Edit
(As Robert pointed out, what I was trying to prove is incorrect. So now I ask the right question here, to avoid duplicate question)
For infinite independent Bernoulli trials with probability $p$ to success, define a random variable N which equals to the number of successful trial. Intuitively, we know if $p > 0$, $\Pr \{N < \infty \} = 0$, in other word $N \rightarrow \infty$. But I got stuck when I try to prove it mathematically.

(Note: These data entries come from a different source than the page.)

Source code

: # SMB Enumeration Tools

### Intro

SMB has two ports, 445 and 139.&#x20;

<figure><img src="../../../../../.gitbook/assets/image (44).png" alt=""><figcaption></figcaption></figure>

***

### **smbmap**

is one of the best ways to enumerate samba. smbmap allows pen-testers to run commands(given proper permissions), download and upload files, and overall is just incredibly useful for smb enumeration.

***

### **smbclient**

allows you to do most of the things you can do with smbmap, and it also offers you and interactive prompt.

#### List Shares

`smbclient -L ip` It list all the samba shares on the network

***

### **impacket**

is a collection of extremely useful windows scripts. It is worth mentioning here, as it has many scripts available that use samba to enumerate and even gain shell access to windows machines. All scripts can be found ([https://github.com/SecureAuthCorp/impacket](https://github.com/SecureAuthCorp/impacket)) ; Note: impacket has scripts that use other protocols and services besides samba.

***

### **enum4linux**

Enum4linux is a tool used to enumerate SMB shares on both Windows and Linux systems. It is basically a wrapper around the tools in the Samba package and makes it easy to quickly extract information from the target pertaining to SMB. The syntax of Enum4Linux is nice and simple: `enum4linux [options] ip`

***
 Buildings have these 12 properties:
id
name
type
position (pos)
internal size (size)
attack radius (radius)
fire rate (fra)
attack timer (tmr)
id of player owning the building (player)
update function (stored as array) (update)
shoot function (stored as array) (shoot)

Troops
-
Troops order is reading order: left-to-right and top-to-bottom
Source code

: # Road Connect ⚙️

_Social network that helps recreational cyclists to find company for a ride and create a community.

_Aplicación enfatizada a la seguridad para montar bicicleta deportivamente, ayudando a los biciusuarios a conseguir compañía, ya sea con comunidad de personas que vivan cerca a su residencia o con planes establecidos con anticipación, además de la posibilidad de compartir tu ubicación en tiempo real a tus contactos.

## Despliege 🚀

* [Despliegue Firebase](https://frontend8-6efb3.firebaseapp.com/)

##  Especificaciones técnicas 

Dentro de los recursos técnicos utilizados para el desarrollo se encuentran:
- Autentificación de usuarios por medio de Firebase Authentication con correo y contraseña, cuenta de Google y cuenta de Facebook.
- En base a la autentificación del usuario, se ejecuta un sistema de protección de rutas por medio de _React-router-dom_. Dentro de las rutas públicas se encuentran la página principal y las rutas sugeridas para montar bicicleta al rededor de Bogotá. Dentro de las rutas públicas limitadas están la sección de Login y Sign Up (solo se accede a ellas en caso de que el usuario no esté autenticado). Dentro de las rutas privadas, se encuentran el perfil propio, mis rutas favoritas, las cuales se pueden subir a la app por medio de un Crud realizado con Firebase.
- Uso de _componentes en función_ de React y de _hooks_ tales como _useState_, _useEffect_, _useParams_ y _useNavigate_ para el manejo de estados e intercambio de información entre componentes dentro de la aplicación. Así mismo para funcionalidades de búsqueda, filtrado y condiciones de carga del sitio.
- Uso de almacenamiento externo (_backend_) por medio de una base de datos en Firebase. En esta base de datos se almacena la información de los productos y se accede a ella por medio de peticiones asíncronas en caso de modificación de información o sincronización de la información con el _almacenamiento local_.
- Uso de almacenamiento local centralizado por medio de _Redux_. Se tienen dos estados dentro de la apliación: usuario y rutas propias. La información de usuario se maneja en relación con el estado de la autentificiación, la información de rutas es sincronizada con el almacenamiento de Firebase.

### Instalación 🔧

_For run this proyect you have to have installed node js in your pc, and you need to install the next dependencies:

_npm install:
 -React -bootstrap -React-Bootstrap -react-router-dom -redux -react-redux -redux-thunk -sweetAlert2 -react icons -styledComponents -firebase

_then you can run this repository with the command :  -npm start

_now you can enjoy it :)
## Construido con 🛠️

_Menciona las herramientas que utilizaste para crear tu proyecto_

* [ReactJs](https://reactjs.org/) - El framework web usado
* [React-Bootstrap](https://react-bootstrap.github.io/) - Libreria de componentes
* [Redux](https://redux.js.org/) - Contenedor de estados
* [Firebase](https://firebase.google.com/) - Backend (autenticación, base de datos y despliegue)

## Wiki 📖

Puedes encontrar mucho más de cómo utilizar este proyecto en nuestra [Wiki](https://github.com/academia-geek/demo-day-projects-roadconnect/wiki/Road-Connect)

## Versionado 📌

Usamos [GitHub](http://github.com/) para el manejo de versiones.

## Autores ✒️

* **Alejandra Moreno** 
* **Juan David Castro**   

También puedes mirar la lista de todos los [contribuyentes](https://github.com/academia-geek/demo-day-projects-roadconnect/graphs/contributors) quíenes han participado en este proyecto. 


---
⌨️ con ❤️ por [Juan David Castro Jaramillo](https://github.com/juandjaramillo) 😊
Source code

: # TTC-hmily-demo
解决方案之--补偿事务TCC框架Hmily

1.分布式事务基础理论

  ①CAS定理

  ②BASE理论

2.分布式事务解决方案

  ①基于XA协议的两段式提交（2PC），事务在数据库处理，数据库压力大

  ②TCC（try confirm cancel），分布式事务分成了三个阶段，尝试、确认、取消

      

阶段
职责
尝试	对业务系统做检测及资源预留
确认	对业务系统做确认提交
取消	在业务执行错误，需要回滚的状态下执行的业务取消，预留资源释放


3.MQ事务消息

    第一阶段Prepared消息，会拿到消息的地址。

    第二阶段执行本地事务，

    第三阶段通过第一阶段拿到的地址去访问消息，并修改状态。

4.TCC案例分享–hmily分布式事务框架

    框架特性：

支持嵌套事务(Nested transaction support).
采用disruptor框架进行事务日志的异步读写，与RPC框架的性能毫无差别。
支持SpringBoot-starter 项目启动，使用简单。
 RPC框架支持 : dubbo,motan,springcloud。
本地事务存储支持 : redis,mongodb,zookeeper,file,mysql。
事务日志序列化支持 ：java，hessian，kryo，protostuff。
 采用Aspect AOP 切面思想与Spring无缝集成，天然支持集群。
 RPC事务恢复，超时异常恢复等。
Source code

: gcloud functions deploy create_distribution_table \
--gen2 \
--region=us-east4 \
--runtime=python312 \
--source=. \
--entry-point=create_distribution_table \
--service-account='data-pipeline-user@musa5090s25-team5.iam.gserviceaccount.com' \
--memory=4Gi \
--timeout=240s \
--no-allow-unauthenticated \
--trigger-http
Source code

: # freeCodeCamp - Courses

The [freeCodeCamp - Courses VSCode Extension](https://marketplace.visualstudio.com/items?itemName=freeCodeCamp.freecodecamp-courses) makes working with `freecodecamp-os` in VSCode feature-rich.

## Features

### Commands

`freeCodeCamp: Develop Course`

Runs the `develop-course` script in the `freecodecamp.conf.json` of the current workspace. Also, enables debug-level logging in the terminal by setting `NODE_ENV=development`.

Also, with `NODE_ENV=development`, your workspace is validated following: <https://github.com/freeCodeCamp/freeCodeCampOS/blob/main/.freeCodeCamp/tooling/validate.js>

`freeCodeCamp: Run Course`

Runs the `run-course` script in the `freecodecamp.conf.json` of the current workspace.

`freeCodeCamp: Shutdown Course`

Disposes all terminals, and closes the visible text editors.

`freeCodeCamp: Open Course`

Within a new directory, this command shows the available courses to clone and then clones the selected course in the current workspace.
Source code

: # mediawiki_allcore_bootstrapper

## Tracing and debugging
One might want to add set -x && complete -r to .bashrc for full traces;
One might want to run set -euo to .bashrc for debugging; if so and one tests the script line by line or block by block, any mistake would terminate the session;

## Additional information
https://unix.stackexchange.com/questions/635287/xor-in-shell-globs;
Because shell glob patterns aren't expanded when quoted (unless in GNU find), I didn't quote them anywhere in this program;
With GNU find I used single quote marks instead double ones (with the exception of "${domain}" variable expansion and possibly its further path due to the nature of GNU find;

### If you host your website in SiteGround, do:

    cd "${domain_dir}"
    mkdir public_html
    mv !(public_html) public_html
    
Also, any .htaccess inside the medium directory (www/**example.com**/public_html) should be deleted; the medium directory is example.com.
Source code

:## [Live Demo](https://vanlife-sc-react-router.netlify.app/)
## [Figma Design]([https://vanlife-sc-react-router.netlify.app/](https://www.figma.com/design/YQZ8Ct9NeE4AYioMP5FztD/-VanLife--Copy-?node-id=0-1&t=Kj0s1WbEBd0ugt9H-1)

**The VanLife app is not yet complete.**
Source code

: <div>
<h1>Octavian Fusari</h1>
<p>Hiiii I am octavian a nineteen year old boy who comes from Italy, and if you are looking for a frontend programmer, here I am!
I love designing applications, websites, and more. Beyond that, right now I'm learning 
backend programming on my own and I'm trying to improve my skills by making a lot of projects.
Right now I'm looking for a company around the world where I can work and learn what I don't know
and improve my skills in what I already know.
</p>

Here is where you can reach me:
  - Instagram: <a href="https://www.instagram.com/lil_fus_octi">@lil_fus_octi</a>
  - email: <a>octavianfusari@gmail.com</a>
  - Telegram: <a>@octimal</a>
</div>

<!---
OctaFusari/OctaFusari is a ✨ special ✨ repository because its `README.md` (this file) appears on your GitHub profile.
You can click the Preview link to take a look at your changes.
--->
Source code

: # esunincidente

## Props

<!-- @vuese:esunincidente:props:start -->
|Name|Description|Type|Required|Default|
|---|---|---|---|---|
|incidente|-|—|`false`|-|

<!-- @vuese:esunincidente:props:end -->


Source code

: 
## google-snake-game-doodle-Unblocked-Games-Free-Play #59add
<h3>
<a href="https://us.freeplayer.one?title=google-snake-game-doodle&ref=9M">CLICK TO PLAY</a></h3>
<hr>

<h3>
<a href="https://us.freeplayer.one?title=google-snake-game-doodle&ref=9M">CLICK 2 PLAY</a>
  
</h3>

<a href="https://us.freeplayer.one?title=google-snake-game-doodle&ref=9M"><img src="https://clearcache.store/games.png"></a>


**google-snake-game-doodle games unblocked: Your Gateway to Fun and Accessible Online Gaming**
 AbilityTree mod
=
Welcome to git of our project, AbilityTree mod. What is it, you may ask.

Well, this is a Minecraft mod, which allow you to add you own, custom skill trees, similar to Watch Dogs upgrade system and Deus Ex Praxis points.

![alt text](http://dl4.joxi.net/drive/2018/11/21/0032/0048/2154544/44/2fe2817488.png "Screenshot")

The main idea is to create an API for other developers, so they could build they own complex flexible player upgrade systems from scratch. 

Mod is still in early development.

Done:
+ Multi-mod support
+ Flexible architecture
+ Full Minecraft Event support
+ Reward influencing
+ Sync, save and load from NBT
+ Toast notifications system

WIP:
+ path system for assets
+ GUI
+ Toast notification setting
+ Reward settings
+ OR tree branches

\begin{aligned} \Pr \{ N < \infty \} & = \Pr \{ \cup_{n=1}^{\infty} [N \le n] \} \\ & = \lim_{n \rightarrow \infty} \Pr \{ N \le n \} \\ & = \lim_{n \rightarrow \infty}\sum_{i=1}^{n} b(i; \infty, p) \\ & = \sum_{i=1}^{\infty} b(i; \infty, p) \\ \end{aligned}
I've totally no idea how to calculate the last expression.
(Original Question)
For infinite independent Bernoulli trials with probability $p$ to success, define a random variable N which equals to the number of successful trial. Can we prove that $\Pr \{N < \infty \} = 1$ by:
\begin{aligned} \Pr \{ N < \infty \} & = \Pr \{ \cup_{n=1}^{\infty} [N \le n] \} \\ & = \lim_{n \rightarrow \infty} \Pr \{ N \le n \} \\ & = \lim_{n \rightarrow \infty}\sum_{i=1}^{n} b(i; \infty, p) \\ & = \sum_{i=1}^{\infty} b(i; \infty, p) \\ & = \lim_{m \rightarrow \infty}\sum_{i=1}^{m} b(i; m, p) \\ & = \lim_{m \rightarrow \infty}[p + (1 - p)]^m \\ & = \lim_{m \rightarrow \infty} 1^m \\ & = 1 \end{aligned}
I know there must be some mistake in the process because if $p = 1$, N must infinite. So the equation only holds when $ p < 1 $. Which step is wrong?